Work task:
Each line below that carries the string "issuecomment" must appear in the answer.

Material provided:
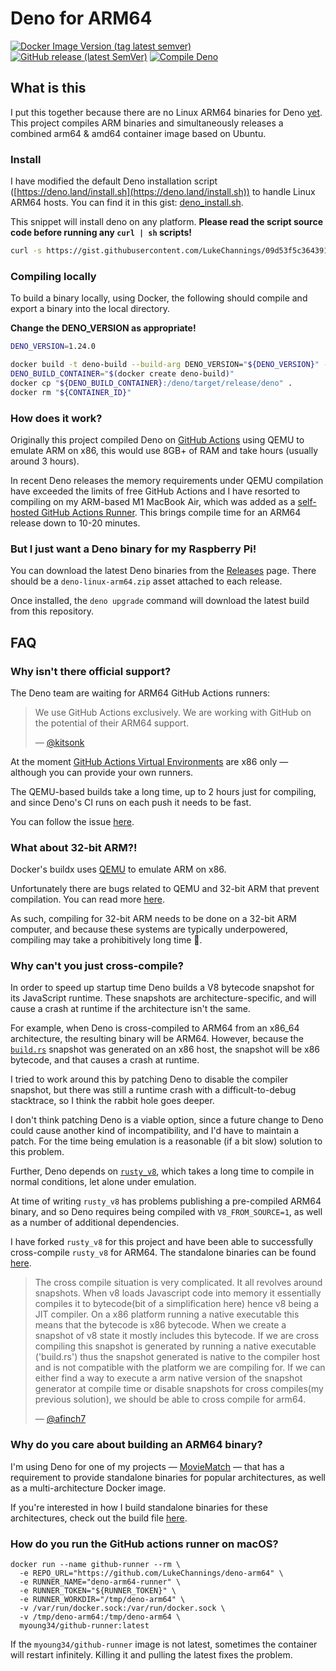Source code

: # Deno for ARM64

[![Docker Image Version (tag latest semver)](https://img.shields.io/docker/v/lukechannings/deno/latest?label=Docker%20Image)](https://hub.docker.com/repository/docker/lukechannings/deno)
[![GitHub release (latest SemVer)](https://img.shields.io/github/v/release/lukechannings/deno-arm64?label=ARM64%20Binary)](https://github.com/LukeChannings/deno-arm64/releases)
[![Compile Deno](https://github.com/LukeChannings/deno-arm64/actions/workflows/build-deno.yaml/badge.svg)](https://github.com/LukeChannings/deno-arm64/actions/workflows/build-deno.yaml)

## What is this

I put this together because there are no Linux ARM64 binaries for Deno [yet](https://github.com/denoland/deno/issues/1846#issuecomment-725165778).
This project compiles ARM binaries and simultaneously releases a combined arm64 & amd64 container image based on Ubuntu.

### Install

I have modified the default Deno installation script ([https://deno.land/install.sh](https://deno.land/install.sh)) to handle Linux ARM64 hosts.
You can find it in this gist: [deno_install.sh](https://gist.github.com/LukeChannings/09d53f5c364391042186518c8598b85e#file-deno_install-sh).

This snippet will install deno on any platform. **Please read the script source code before running any `curl | sh` scripts!**

```bash
curl -s https://gist.githubusercontent.com/LukeChannings/09d53f5c364391042186518c8598b85e/raw/ac8cd8c675b985edd4b3e16df63ffef14d1f0e24/deno_install.sh | sh
```

### Compiling locally

To build a binary locally, using Docker, the following should compile and export a binary into the local directory.

**Change the DENO_VERSION as appropriate!**

```bash
DENO_VERSION=1.24.0

docker build -t deno-build --build-arg DENO_VERSION="${DENO_VERSION}" --progress=plain --file ./Dockerfile.compile .
DENO_BUILD_CONTAINER="$(docker create deno-build)"
docker cp "${DENO_BUILD_CONTAINER}:/deno/target/release/deno" .
docker rm "${CONTAINER_ID}"
```

### How does it work?

Originally this project compiled Deno on [GitHub Actions](https://github.com/features/actions) using QEMU to emulate ARM on x86, this would use 8GB+ of RAM and take hours (usually around 3 hours).

In recent Deno releases the memory requirements under QEMU compilation have exceeded the limits of free GitHub Actions and I have resorted to compiling on my ARM-based M1 MacBook Air, which was added as a [self-hosted GitHub Actions Runner](https://docs.github.com/en/actions/hosting-your-own-runners/about-self-hosted-runners). This brings compile time for an ARM64 release down to 10-20 minutes.

### But I just want a Deno binary for my Raspberry Pi!

You can download the latest Deno binaries from the [Releases](https://github.com/LukeChannings/deno-arm64/releases) page.
There should be a `deno-linux-arm64.zip` asset attached to each release.

Once installed, the `deno upgrade` command will download the latest build from this repository. 

## FAQ

### Why isn't there official support?

The Deno team are waiting for ARM64 GitHub Actions runners:

> We use GitHub Actions exclusively. We are working with GitHub on the potential of their ARM64 support.
> 
> &mdash; [@kitsonk](https://github.com/denoland/deno/issues/1846#issuecomment-725209062)

At the moment [GitHub Actions Virtual Environments](https://github.com/actions/virtual-environments) are x86 only &mdash; although you can provide your own runners.

The QEMU-based builds take a long time, up to 2 hours just for compiling, and since Deno's CI runs on each push it needs to be fast.

You can follow the issue [here](https://github.com/denoland/deno/issues/1846).

### What about 32-bit ARM?!

Docker's buildx uses [QEMU](https://en.wikipedia.org/wiki/QEMU) to emulate ARM on x86.

Unfortunately there are bugs related to QEMU and 32-bit ARM that prevent compilation. 
You can read more [here](https://bugs.launchpad.net/qemu/+bug/1805913).

As such, compiling for 32-bit ARM needs to be done on a 32-bit ARM computer,
and because these systems are typically underpowered,
compiling may take a prohibitively long time 😬.

### Why can't you just cross-compile?

In order to speed up startup time Deno builds a V8 bytecode snapshot for its JavaScript runtime.
These snapshots are architecture-specific, and will cause a crash at runtime if the architecture isn't the same.

For example, when Deno is cross-compiled to ARM64 from an x86_64 architecture, the resulting binary will be ARM64.
However, because the [`build.rs`](https://github.com/denoland/deno/blob/master/cli/build.rs#L52) snapshot was generated on an x86 host, the snapshot will be x86 bytecode, and that causes a crash at runtime.

I tried to work around this by patching Deno to disable the compiler snapshot, but there was still a runtime crash with a difficult-to-debug stacktrace, so I think the rabbit hole goes deeper.

I don't think patching Deno is a viable option, since a future change to Deno could cause another kind of incompatibility, and I'd have to maintain a patch. For the time being emulation is a reasonable (if a bit slow) solution to this problem.

Further, Deno depends on [`rusty_v8`](https://github.com/denoland/rusty_v8), which takes a long time to compile in normal conditions, let alone under emulation.

At time of writing `rusty_v8` has problems publishing a pre-compiled ARM64 binary, and so Deno requires being compiled with `V8_FROM_SOURCE=1`, as well as a number of additional dependencies.

I have forked `rusty_v8` for this project and have been able to successfully cross-compile `rusty_v8` for ARM64. The standalone binaries can be found [here](https://github.com/lukechannings/rusty_v8/releases).


> The cross compile situation is very complicated. It all revolves around snapshots. When v8 loads Javascript code into memory it essentially compiles it to bytecode(bit of a simplification here) hence v8 being a JIT compiler. On a x86 platform running a native executable this means that the bytecode is x86 bytecode. When we create a snapshot of v8 state it mostly includes this bytecode. If we are cross compiling this snapshot is generated by running a native executable ('build.rs') thus the snapshot generated is native to the compiler host and is not compatible with the platform we are compiling for. If we can either find a way to execute a arm native version of the snapshot generator at compile time or disable snapshots for cross compiles(my previous solution), we should be able to cross compile for arm64.
> 
> &mdash; [@afinch7](https://github.com/denoland/deno/issues/4862#issuecomment-711110480)

### Why do you care about building an ARM64 binary?

I'm using Deno for one of my projects &mdash; [MovieMatch](https://github.com/LukeChannings/moviematch) &mdash; that has a requirement to provide standalone binaries for popular architectures, as well as a multi-architecture Docker image.

If you're interested in how I build standalone binaries for these architectures, check out the build file [here](https://github.com/LukeChannings/moviematch/blob/main/Justfile#L69).


### How do you run the GitHub actions runner on macOS?

```
docker run --name github-runner --rm \
  -e REPO_URL="https://github.com/LukeChannings/deno-arm64" \
  -e RUNNER_NAME="deno-arm64-runner" \
  -e RUNNER_TOKEN="${RUNNER_TOKEN}" \
  -e RUNNER_WORKDIR="/tmp/deno-arm64" \
  -v /var/run/docker.sock:/var/run/docker.sock \
  -v /tmp/deno-arm64:/tmp/deno-arm64 \
  myoung34/github-runner:latest
```

If the `myoung34/github-runner` image is not latest, sometimes the container will restart infinitely.
Killing it and pulling the latest fixes the problem.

Response to the task:
I put this together because there are no Linux ARM64 binaries for Deno [yet](https://github.com/denoland/deno/issues/1846#issuecomment-725165778).
> &mdash; [@kitsonk](https://github.com/denoland/deno/issues/1846#issuecomment-725209062)
> &mdash; [@afinch7](https://github.com/denoland/deno/issues/4862#issuecomment-711110480)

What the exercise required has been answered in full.